Preheat the oven to 375 degrees.
Add the 2 tbsp olive oil to a pan and heat over medium heat. Add the 1 large yellow onion, 5 cloves garlic, 2 fresno chiles, and 1 red bell pepper and cook for five minutes, stirring occasionally.
2 tbsp olive oil, 1 large yellow onion, 1 red bell pepper, 5 cloves garlic, 2 fresno chiles
Stir in the 1 tbsp tomato paste as well as the 2 tsp smoked paprika, 2 tsp red pepper flakes, 1 tsp cumin, 1 tsp garam masala, 1 tsp dried oregano, and 1 tsp cayenne pepper. Continue cooking for about three minutes.
2 tsp smoked paprika, 2 tsp red pepper flakes, 1 tsp cumin, 1 tsp garam masala, 1 tsp dried oregano, 1 tbsp tomato paste, 1 tsp cayenne pepper
Pour in the 28 oz canned diced tomatoes and 1 can white beans and stir to combine. Bring the mixture to a simmer. Simmer on low heat for 45 minutes, stirring occasionally.

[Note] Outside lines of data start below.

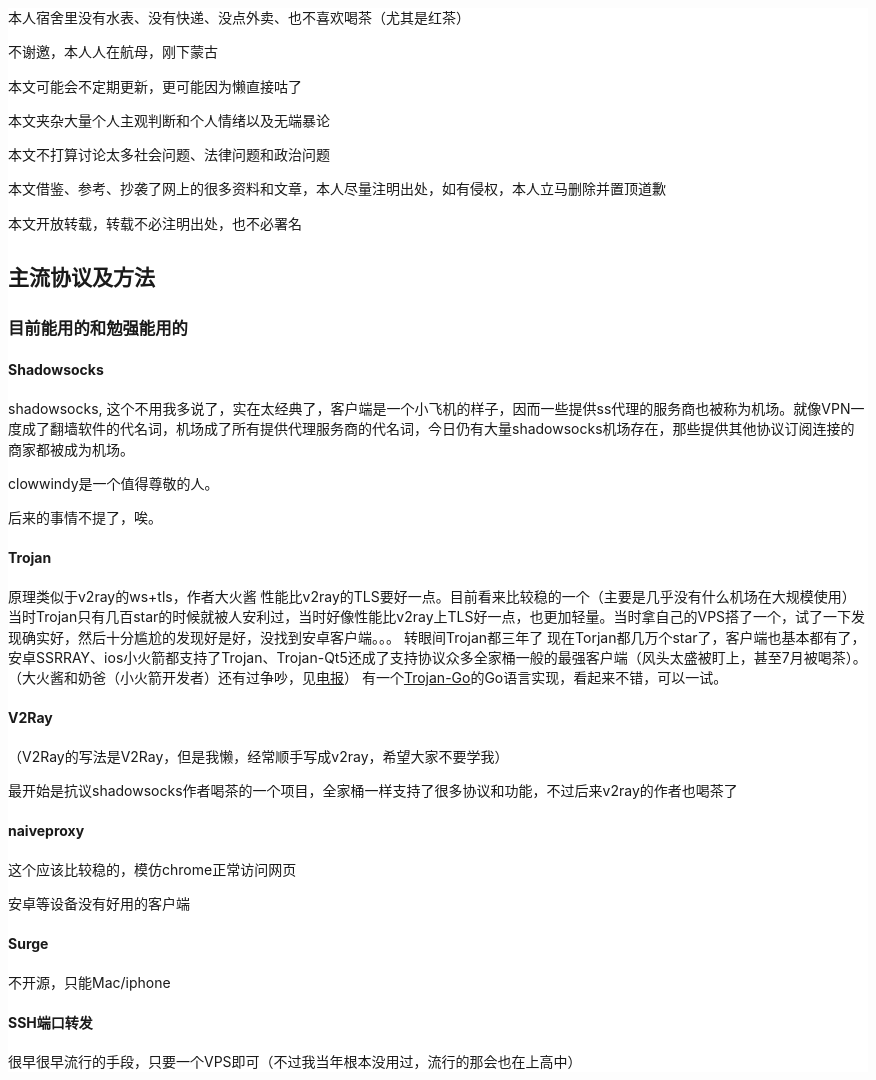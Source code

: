 本人宿舍里没有水表、没有快递、没点外卖、也不喜欢喝茶（尤其是红茶）

不谢邀，本人人在航母，刚下蒙古

本文可能会不定期更新，更可能因为懒直接咕了

本文夹杂大量个人主观判断和个人情绪以及无端暴论

本文不打算讨论太多社会问题、法律问题和政治问题

本文借鉴、参考、抄袭了网上的很多资料和文章，本人尽量注明出处，如有侵权，本人立马删除并置顶道歉

本文开放转载，转载不必注明出处，也不必署名

## 主流协议及方法

### 目前能用的和勉强能用的

#### Shadowsocks

shadowsocks, 这个不用我多说了，实在太经典了，客户端是一个小飞机的样子，因而一些提供ss代理的服务商也被称为机场。就像VPN一度成了翻墙软件的代名词，机场成了所有提供代理服务商的代名词，今日仍有大量shadowsocks机场存在，那些提供其他协议订阅连接的商家都被成为机场。

clowwindy是一个值得尊敬的人。

后来的事情不提了，唉。

#### Trojan

原理类似于v2ray的ws+tls，作者大火酱 性能比v2ray的TLS要好一点。目前看来比较稳的一个（主要是几乎没有什么机场在大规模使用）
当时Trojan只有几百star的时候就被人安利过，当时好像性能比v2ray上TLS好一点，也更加轻量。当时拿自己的VPS搭了一个，试了一下发现确实好，然后十分尴尬的发现好是好，没找到安卓客户端。。。
转眼间Trojan都三年了
现在Torjan都几万个star了，客户端也基本都有了，安卓SSRRAY、ios小火箭都支持了Trojan、Trojan-Qt5还成了支持协议众多全家桶一般的最强客户端（风头太盛被盯上，甚至7月被喝茶）。
（大火酱和奶爸（小火箭开发者）还有过争吵，见[电报](https://telete.in/s/trojan_gfw?before=53)）
有一个[Trojan-Go](https://github.com/p4gefau1t/trojan-go)的Go语言实现，看起来不错，可以一试。

#### V2Ray

（V2Ray的写法是V2Ray，但是我懒，经常顺手写成v2ray，希望大家不要学我）

最开始是抗议shadowsocks作者喝茶的一个项目，全家桶一样支持了很多协议和功能，不过后来v2ray的作者也喝茶了

#### naiveproxy

这个应该比较稳的，模仿chrome正常访问网页

安卓等设备没有好用的客户端

#### Surge

不开源，只能Mac/iphone

#### SSH端口转发

很早很早流行的手段，只要一个VPS即可（不过我当年根本没用过，流行的那会也在上高中）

28 oz canned diced tomatoes, 1 can white beans
Remove the sauce from the heat and crack the 5 large eggs into the sauce in an evenly spaced fashion.
5 large eggs
Transfer the pan from the stove to the oven and bake for 10 minutes until the whites of the eggs are no longer translucent.
Sprinkle the shakshuka with ½ cup parsley and ½ cup feta before serving with the 5 slices toasted bread.